Watching him carry those bottles to his usual booth got me sad. Why do I find myself strangely invested in strangers whose lives appear rough? Just an over-thinker from my youth, I guess. (If you are spared this affliction, consider yourself fortunate, since every day brings a soul or a site that seems tragic, but is beyond one person’s power to alter.)
Of course, when standing in line, you shouldn’t get lost in thought. I snapped to and put my tea on the counter.
“Is that all you got?” the cashier asked.
“Yep, that’s it,” I answered.
She waved toward the door: “Go on. You’re good.”
Um, no charge? I blinked. “Gosh, that’s nice. Thanks,” I called back.
“This world is so weird,” I thought, riding along in silence. But the world was only getting warmed up.
By the time Micah flopped in the passenger seat, Gregorian Chant Radio was filling my hybrid with monks’ prayers and psalms. He agreed that I’d chosen calming music to put him in a good space for the painting work ahead.
Then out of nowhere, he said, “Cardboard Nosferatu.”
I gave him a drawn out, “What?”
“Cardboard Nosferatu,” he repeated. “That’s what it sounds like they’re singing.”
When you listen to men in habits singing Latin you’re apt to hear anything, even a reference to a paper, cinematic vampire. On the off chance I ever form a rock band, a good name is waiting.
[A writer’s sidebar here. At this point I thought that my morning might eventually add up to an Oniontown Pastoral. Although I am banging out prose on a typewriter, my interest isn’t in designing plots, but paying homage to the flies in each day’s windowpanes. In the moments ahead, I witnessed another oddity and this column took hold.]

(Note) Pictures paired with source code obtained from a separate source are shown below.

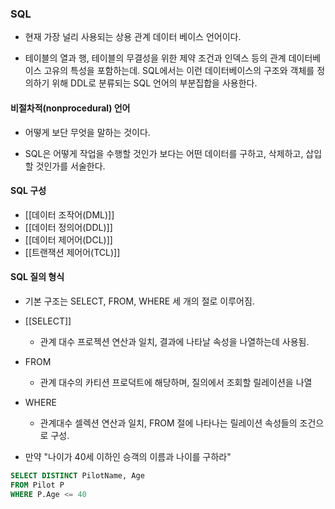 
### SQL

- 현재 가장 널리 사용되는 상용 관계 데이터 베이스 언어이다.

- 테이블의 열과 행, 테이블의 무결성을 위한 제약 조건과 인덱스 등의 관계 데이터베이스 고유의 특성을 포함하는데. SQL에서는 이런 데이터베이스의 구조와 객체를 정의하기 위해 DDL로 분류되는 SQL 언어의 부분집합을 사용한다.

#### 비절차적(nonprocedural) 언어
- 어떻게 보단 무엇을 말하는 것이다.

- SQL은 어떻게 작업을 수행할 것인가 보다는 어떤 데이터를 구하고, 삭제하고, 삽입할 것인가를 서술한다.

#### SQL 구성
- [[데이터 조작어(DML)]]
- [[데이터 정의어(DDL)]]
- [[데이터 제어어(DCL)]]
- [[트랜잭션 제어어(TCL)]]

#### SQL 질의 형식
- 기본 구조는 SELECT, FROM, WHERE 세 개의 절로 이루어짐.
- [[SELECT]] 
	- 관계 대수 프로젝션 연산과 일치, 결과에 나타날 속성을 나열하는데 사용됨.
- FROM
	- 관계 대수의 카티션 프로덕트에 해당하며, 질의에서 조회할 릴레이션을 나열
- WHERE
	- 관계대수 셀렉션 연산과 일치, FROM 절에 나타나는 릴레이션 속성들의 조건으로 구성.

- 만약 "나이가 40세 이하인 승객의 이름과 나이를 구하라"
```SQL
SELECT DISTINCT PilotName, Age
FROM Pilot P
WHERE P.Age <= 40
```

So I parked illegally at Giant Eagle while Micah ran in to pick up provisions for his junk food lunch. As he disappeared, out strode a young woman with a purpose, and a gust swept the black ball cap off her cornrows and sent it somersaulting in the air. She glanced over her shoulder and made an immediate calculation: “Not worth it.”
A whiskery old guy standing by picked up the cap and called after her. But she was gone, just that fast. He stood stranded, confused, holding the hat in one hand as if he had caught a grackle with a broken wing fallen from the sky. Folks usually return for their hats, after all. He had been deprived of a good deed. The store manager soon arrived on the scene, and the two of them stared wordless into the distance.
I felt connected to the manager and the hat bearer, as if we three were fulfilling a sacred obligation to notice, to give at least scant consideration to mysteries great and small. As a failing salesman’s wife observed, “Attention must be paid.” To flies and strangers getting thin.
And to church signs, one of which struck me as a perfect segue to point me south for Oniontown: “Never make snow angels in a dog park.” That’s sound advice, but a discordant choice for a Methodist marquee—rather like a candy company selling Earl Grey tea flavored jellybeans or Dracula wearing a sweatsuit or a balding pastor going heavy on the Brylcreem.
Once on I-79, I gave thanks for one take-away. If I ever make a snow angel, I’ll check the snow before falling down and swinging my arms and legs.